Plain-text document sources:

========================================

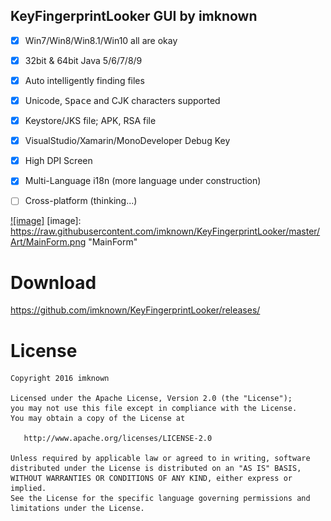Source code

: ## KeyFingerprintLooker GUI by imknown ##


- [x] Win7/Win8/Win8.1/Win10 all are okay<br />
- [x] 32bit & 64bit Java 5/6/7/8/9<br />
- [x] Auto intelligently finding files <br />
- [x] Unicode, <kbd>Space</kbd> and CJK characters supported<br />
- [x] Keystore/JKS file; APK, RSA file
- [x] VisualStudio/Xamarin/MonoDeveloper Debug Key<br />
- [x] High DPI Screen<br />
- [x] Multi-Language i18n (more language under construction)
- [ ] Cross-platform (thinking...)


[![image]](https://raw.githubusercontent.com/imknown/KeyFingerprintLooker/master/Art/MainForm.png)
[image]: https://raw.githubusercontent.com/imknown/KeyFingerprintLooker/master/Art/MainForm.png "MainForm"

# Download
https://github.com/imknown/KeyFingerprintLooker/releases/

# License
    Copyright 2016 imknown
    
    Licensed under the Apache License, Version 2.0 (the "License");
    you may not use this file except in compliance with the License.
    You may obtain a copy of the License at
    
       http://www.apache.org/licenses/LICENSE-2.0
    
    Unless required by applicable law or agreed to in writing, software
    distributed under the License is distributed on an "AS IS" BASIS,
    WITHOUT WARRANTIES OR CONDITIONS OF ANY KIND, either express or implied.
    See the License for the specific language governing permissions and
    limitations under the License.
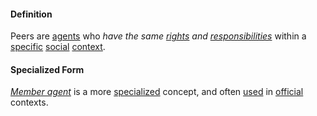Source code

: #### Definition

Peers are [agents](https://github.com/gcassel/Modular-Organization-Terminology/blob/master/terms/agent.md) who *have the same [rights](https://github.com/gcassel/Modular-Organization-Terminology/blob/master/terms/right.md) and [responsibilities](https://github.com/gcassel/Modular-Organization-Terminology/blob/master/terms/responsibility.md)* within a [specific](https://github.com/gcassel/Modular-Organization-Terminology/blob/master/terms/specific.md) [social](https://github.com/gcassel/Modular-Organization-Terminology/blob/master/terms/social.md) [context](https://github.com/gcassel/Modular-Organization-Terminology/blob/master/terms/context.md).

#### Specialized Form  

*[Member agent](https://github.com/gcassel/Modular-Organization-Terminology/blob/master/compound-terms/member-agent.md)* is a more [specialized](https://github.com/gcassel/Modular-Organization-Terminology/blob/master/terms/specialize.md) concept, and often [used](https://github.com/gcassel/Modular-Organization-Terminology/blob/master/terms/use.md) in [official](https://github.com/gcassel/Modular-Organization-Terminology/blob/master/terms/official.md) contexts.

========================================

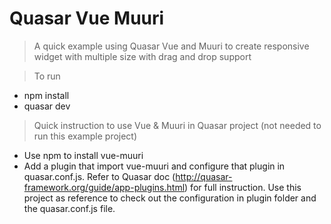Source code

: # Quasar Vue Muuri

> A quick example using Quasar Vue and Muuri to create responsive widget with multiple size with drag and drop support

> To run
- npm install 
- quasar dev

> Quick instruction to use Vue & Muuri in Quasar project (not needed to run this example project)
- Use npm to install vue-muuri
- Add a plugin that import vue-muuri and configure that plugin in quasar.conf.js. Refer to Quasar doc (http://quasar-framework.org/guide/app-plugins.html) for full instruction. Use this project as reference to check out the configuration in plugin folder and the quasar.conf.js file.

========================================

§ **WORK INSTRUCTIONS**:
Beginning at the line above that contains "- [x] Auto intelligently finding files <br />" and going on through the line that contains "#### Specialized Form", please copy every line exactly, leaving the pictures out and adding nothing.

§ **YOUR RESPONSE**:
- [x] Auto intelligently finding files <br />
- [x] Unicode, <kbd>Space</kbd> and CJK characters supported<br />
- [x] Keystore/JKS file; APK, RSA file
- [x] VisualStudio/Xamarin/MonoDeveloper Debug Key<br />
- [x] High DPI Screen<br />
- [x] Multi-Language i18n (more language under construction)
- [ ] Cross-platform (thinking...)


[![image]](https://raw.githubusercontent.com/imknown/KeyFingerprintLooker/master/Art/MainForm.png)
[image]: https://raw.githubusercontent.com/imknown/KeyFingerprintLooker/master/Art/MainForm.png "MainForm"

# Download
https://github.com/imknown/KeyFingerprintLooker/releases/

# License
    Copyright 2016 imknown
    
    Licensed under the Apache License, Version 2.0 (the "License");
    you may not use this file except in compliance with the License.
    You may obtain a copy of the License at
    
       http://www.apache.org/licenses/LICENSE-2.0
    
    Unless required by applicable law or agreed to in writing, software
    distributed under the License is distributed on an "AS IS" BASIS,
    WITHOUT WARRANTIES OR CONDITIONS OF ANY KIND, either express or implied.
    See the License for the specific language governing permissions and
    limitations under the License.
Source code

: #### Definition

Peers are [agents](https://github.com/gcassel/Modular-Organization-Terminology/blob/master/terms/agent.md) who *have the same [rights](https://github.com/gcassel/Modular-Organization-Terminology/blob/master/terms/right.md) and [responsibilities](https://github.com/gcassel/Modular-Organization-Terminology/blob/master/terms/responsibility.md)* within a [specific](https://github.com/gcassel/Modular-Organization-Terminology/blob/master/terms/specific.md) [social](https://github.com/gcassel/Modular-Organization-Terminology/blob/master/terms/social.md) [context](https://github.com/gcassel/Modular-Organization-Terminology/blob/master/terms/context.md).

#### Specialized Form  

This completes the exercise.